Date: 06/03/99 at 07:07:38
From: oliver
Subject: Coprime in Fermat's Theorem n = 2


I was wondering, in Fermat's Conjecture of n = 2

           x^2 + y^2 = z^2

which can be rearranged to:

             (y/2)^2 = (z-x)/2 * (z+x)/2

(z-x)/2 and (z+x)/2 are coprime? I have done some examples to convince 
myself, but I can't find a book anywhere on this. I also can't find 
what topic it would come under.

Is this very easy and am I being stupid? PLease help and point me in 
the right direction.


Date: 06/03/99 at 12:12:17
From: Doctor Rob
Subject: Re: Coprime in Fermat's Theorem n = 2

(z-x)/2 and (z+x)/2 do not have to be coprime.
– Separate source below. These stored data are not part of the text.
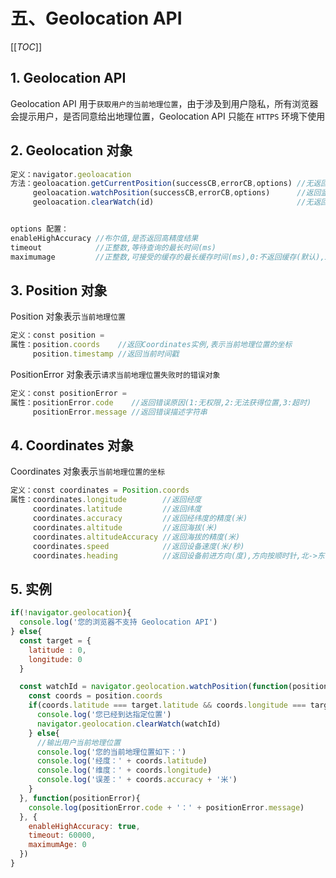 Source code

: # 五、Geolocation API

[[_TOC_]]

## 1. Geolocation API

Geolocation API 用于`获取用户的当前地理位置`，由于涉及到用户隐私，所有浏览器会提示用户，是否同意给出地理位置，Geolocation API 只能在 `HTTPS` 环境下使用

## 2. Geolocation 对象

```javascript
定义：navigator.geoloacation                           
方法：geoloacation.getCurrentPosition(successCB,errorCB,options) //无返回值,请求用户的当前地理位置
     geoloacation.watchPosition(successCB,errorCB,options)      //返回监听ID,监听用户当前地理位置是否发生变化
     geoloacation.clearWatch(id)                                //无返回值,取消watchProsition方法的监听


options 配置：
enableHighAccuracy //布尔值,是否返回高精度结果
timeout            //正整数,等待查询的最长时间(ms)
maximumage         //正整数,可接受的缓存的最长缓存时间(ms),0:不返回缓存(默认),Infinity:必须返回缓存
```

## 3. Position 对象

Position 对象表示`当前地理位置`

```javascript
定义：const position = 
属性：position.coords    //返回Coordinates实例,表示当前地理位置的坐标
     position.timestamp //返回当前时间戳
```

PositionError 对象表示`请求当前地理位置失败时的错误对象`

```javascript
定义：const positionError = 
属性：positionError.code    //返回错误原因(1:无权限,2:无法获得位置,3:超时)
     positionError.message //返回错误描述字符串
```

## 4. Coordinates 对象

Coordinates 对象表示`当前地理位置的坐标`

```javascript
定义：const coordinates = Position.coords
属性：coordinates.longitude        //返回经度
     coordinates.latitude         //返回纬度
     coordinates.accuracy         //返回经纬度的精度(米)
     coordinates.altitude         //返回海拔(米)
     coordinates.altitudeAccuracy //返回海拔的精度(米)
     coordinates.speed            //返回设备速度(米/秒)
     coordinates.heading          //返回设备前进方向(度),方向按顺时针,北->东->南->西,0->90->180->270
```

## 5. 实例

```javascript
if(!navigator.geolocation){
  console.log('您的浏览器不支持 Geolocation API')
} else{
  const target = {
    latitude : 0,
    longitude: 0
  }

  const watchId = navigator.geolocation.watchPosition(function(position){
    const coords = position.coords
    if(coords.latitude === target.latitude && coords.longitude === target.longitude){
      console.log('您已经到达指定位置')
      navigator.geolocation.clearWatch(watchId)
    } else{
      //输出用户当前地理位置
      console.log('您的当前地理位置如下：')
      console.log('经度：' + coords.latitude)
      console.log('维度：' + coords.longitude)
      console.log('误差：' + coords.accuracy + '米')
    }
  }, function(positionError){
    console.log(positionError.code + '：' + positionError.message)
  }, {
    enableHighAccuracy: true,
    timeout: 60000,
    maximumAge: 0
  })
}
```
For example, x = 300, 
y = 400, and z = 500 gives a solution to the equation, and 
(z-x)/2 = 100 and (z+x)/2 = 400 have a common factor of 100.
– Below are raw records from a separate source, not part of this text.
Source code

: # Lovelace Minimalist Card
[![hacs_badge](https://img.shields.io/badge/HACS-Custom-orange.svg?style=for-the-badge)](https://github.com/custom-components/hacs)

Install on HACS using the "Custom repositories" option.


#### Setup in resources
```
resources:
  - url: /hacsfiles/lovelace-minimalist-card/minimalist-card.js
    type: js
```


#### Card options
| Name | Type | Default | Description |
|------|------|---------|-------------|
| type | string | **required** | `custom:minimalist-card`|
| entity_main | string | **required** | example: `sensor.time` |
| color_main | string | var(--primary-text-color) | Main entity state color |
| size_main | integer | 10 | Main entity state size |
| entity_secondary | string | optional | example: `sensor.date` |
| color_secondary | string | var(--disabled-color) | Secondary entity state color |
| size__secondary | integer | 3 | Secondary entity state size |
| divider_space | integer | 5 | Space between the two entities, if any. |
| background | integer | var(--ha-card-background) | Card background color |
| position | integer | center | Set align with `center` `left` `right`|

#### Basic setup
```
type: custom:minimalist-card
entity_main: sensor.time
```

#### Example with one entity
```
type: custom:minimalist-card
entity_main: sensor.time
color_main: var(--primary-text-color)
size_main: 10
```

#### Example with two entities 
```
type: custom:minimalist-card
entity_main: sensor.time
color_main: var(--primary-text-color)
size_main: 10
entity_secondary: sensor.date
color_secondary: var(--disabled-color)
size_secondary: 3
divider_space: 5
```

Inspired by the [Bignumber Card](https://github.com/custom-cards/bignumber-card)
What is true is that if x, y, and z have no factor in common, and y is 
even, then (z-x)/2 and (z+x)/2 also have no factor in common.

Proof: Suppose that d divided both (z-x)/2 and (z+x)/2. Then d would 
divide their sum, z, and their difference, x. If d divided both z and 
x, then d^2 would divide z^2 - x^2 = y^2, so d would divide y, and d 
would be a factor in common among x, y, and z. Thus d = 1.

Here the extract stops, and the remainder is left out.